Source texts of formatted documents
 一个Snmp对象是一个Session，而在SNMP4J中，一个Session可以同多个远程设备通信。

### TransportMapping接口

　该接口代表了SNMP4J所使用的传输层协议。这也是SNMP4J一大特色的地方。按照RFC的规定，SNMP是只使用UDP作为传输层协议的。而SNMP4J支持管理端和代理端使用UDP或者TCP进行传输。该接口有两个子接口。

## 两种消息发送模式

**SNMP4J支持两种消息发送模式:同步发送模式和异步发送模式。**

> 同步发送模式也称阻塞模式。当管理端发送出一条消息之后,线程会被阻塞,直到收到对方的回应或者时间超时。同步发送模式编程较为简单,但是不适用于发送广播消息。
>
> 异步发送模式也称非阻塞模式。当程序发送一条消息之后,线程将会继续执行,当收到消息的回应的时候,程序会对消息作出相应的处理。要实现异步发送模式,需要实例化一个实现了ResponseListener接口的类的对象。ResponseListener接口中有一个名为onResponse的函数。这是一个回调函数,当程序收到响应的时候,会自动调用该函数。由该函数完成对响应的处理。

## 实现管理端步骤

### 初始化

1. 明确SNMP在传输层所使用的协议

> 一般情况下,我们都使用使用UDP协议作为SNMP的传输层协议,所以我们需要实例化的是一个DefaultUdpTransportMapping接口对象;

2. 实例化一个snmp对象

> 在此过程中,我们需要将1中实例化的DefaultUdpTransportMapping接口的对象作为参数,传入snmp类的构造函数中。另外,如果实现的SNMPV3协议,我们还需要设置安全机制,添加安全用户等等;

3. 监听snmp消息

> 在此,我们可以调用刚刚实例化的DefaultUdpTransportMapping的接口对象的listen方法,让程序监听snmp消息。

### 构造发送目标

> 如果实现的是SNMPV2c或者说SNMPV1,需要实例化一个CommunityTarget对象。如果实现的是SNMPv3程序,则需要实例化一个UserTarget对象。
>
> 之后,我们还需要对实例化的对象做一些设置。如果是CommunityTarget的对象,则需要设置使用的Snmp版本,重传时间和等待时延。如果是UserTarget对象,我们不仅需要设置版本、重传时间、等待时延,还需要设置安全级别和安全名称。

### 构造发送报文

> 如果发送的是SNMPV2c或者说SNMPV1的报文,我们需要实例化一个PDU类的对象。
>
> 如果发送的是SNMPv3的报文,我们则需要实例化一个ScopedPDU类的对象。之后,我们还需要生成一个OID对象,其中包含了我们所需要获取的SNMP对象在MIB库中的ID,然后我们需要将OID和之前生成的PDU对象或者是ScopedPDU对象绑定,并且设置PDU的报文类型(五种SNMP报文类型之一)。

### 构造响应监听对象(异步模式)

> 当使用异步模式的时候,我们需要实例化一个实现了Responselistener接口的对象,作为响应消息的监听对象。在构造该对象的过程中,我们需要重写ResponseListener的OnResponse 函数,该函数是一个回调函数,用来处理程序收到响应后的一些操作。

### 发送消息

* * *

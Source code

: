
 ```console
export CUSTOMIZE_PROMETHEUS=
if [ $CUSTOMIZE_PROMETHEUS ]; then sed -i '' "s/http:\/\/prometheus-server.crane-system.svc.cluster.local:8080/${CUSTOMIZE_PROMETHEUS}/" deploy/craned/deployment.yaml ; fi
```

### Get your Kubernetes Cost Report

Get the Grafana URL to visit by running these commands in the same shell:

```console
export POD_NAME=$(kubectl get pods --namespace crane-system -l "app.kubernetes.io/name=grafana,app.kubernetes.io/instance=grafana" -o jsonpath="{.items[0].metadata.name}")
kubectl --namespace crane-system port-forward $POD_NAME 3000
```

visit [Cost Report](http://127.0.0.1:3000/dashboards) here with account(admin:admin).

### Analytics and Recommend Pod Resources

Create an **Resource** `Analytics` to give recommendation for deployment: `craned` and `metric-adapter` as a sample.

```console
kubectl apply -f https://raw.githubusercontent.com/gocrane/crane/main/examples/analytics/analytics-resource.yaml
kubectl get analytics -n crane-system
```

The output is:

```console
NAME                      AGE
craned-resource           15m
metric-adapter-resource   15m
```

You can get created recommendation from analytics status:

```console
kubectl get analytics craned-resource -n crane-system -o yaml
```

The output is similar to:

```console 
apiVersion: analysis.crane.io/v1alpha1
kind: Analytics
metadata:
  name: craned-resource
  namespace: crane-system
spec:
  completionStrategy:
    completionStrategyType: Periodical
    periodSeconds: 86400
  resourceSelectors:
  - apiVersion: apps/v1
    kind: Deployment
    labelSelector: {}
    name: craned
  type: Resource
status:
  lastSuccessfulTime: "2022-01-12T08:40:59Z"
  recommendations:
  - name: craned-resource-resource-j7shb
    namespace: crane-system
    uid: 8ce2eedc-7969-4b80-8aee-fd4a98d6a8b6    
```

▸ EXERCISE:
From the entries above, copy each line that holds "metric".

▸ TASK SOLUTION:
Create an **Resource** `Analytics` to give recommendation for deployment: `craned` and `metric-adapter` as a sample.
metric-adapter-resource   15m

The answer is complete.